- _WORK ITEM_
Please copy out every line in the entries that includes the word "fulfillment".

- _MATERIAL SUPPLIED_
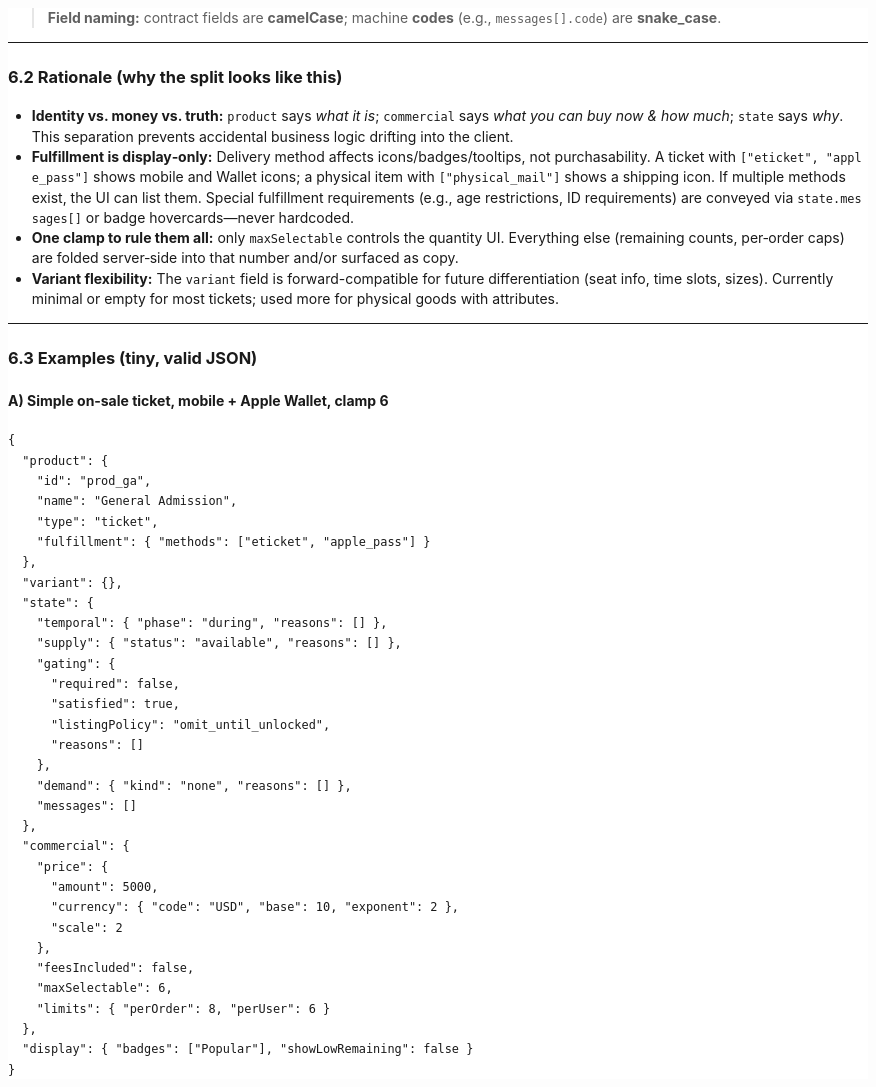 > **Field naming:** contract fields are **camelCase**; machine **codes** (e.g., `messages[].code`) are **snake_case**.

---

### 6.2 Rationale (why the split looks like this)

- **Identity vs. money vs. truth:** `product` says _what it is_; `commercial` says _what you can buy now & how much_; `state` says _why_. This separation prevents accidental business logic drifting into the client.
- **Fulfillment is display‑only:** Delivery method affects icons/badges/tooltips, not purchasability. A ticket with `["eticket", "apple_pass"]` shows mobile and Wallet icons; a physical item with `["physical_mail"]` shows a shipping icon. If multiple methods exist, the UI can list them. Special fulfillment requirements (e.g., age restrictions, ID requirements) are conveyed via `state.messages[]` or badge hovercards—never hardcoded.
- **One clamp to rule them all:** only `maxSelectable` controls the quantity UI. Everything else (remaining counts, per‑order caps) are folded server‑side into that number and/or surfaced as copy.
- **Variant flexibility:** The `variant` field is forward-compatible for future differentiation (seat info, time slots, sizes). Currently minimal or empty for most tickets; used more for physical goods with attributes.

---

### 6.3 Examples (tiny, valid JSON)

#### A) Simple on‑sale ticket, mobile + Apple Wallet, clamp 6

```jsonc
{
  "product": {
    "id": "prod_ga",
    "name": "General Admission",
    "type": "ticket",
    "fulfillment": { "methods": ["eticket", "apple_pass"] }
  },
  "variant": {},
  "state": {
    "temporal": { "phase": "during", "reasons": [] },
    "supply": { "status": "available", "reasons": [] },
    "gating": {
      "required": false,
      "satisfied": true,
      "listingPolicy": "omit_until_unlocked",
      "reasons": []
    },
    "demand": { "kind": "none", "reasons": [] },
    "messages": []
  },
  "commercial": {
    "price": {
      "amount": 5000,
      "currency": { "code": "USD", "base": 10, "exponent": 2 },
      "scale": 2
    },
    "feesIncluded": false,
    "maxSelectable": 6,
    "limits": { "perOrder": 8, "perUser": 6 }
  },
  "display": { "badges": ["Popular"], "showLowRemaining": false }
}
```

- _TASK RESPONSE_
- **Fulfillment is display‑only:** Delivery method affects icons/badges/tooltips, not purchasability. A ticket with `["eticket", "apple_pass"]` shows mobile and Wallet icons; a physical item with `["physical_mail"]` shows a shipping icon. If multiple methods exist, the UI can list them. Special fulfillment requirements (e.g., age restrictions, ID requirements) are conveyed via `state.messages[]` or badge hovercards—never hardcoded.
    "fulfillment": { "methods": ["eticket", "apple_pass"] }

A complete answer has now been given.